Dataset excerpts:
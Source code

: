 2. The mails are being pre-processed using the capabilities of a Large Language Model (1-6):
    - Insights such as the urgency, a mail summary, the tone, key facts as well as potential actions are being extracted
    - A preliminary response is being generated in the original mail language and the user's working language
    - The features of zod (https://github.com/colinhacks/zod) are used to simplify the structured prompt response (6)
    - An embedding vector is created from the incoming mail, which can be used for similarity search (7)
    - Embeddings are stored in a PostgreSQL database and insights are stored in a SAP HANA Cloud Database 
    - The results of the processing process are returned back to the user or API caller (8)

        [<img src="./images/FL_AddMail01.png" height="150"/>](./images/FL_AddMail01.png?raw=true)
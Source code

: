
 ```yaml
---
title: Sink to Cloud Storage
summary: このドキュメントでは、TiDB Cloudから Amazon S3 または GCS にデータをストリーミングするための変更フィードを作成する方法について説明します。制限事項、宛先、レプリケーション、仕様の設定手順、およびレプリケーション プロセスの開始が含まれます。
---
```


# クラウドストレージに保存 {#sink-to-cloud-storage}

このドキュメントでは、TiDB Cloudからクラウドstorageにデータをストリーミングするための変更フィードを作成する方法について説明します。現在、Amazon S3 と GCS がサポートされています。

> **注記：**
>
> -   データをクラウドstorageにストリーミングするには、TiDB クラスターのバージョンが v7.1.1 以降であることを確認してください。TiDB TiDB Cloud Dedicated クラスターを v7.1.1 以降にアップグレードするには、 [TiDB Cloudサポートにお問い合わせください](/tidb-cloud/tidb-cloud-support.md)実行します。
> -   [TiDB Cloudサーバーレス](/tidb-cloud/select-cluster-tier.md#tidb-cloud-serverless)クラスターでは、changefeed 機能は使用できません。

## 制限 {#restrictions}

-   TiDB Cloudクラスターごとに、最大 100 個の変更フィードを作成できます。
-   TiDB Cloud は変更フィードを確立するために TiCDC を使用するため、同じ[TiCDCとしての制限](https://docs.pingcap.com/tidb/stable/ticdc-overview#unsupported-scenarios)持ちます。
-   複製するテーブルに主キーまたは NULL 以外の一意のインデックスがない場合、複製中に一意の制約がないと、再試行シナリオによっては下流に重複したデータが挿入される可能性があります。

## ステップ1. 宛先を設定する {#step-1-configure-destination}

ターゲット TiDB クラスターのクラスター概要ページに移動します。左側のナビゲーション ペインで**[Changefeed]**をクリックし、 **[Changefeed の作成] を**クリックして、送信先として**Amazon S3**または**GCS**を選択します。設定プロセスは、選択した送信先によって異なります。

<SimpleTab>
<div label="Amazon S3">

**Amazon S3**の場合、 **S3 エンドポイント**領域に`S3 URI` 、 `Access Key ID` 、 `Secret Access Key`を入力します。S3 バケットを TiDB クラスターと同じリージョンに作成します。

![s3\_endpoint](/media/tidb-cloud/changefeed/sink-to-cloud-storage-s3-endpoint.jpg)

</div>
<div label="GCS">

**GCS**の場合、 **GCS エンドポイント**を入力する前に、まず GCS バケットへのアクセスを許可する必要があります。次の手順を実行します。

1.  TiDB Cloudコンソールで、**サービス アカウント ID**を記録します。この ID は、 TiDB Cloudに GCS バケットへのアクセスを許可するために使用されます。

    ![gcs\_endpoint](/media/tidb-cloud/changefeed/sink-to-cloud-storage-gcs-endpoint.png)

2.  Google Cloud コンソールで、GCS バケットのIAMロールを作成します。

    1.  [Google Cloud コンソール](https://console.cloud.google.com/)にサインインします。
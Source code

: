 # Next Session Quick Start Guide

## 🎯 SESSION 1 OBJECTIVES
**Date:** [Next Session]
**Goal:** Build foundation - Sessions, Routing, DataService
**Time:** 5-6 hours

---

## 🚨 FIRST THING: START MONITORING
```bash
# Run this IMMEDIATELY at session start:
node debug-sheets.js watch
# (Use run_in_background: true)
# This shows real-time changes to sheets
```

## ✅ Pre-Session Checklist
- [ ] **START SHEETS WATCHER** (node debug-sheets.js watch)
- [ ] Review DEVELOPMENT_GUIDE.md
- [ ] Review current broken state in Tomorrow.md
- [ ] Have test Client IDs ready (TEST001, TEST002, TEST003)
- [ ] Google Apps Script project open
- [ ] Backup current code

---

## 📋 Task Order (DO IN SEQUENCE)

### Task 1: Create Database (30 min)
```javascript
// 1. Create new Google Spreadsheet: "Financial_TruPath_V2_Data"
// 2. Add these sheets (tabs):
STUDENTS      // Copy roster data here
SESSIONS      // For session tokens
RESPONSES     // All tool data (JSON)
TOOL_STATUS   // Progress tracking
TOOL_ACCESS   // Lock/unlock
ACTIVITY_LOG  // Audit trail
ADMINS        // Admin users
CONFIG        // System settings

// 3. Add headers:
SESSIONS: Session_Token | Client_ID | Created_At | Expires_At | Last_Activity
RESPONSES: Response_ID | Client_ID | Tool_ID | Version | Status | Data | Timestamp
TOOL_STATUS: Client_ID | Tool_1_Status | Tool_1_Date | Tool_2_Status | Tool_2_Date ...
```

*TASK DESCRIPTION:* Look over the entries for "used", then copy every line that includes that string.

*ANSWER:*
    - The features of zod (https://github.com/colinhacks/zod) are used to simplify the structured prompt response (6)
    - An embedding vector is created from the incoming mail, which can be used for similarity search (7)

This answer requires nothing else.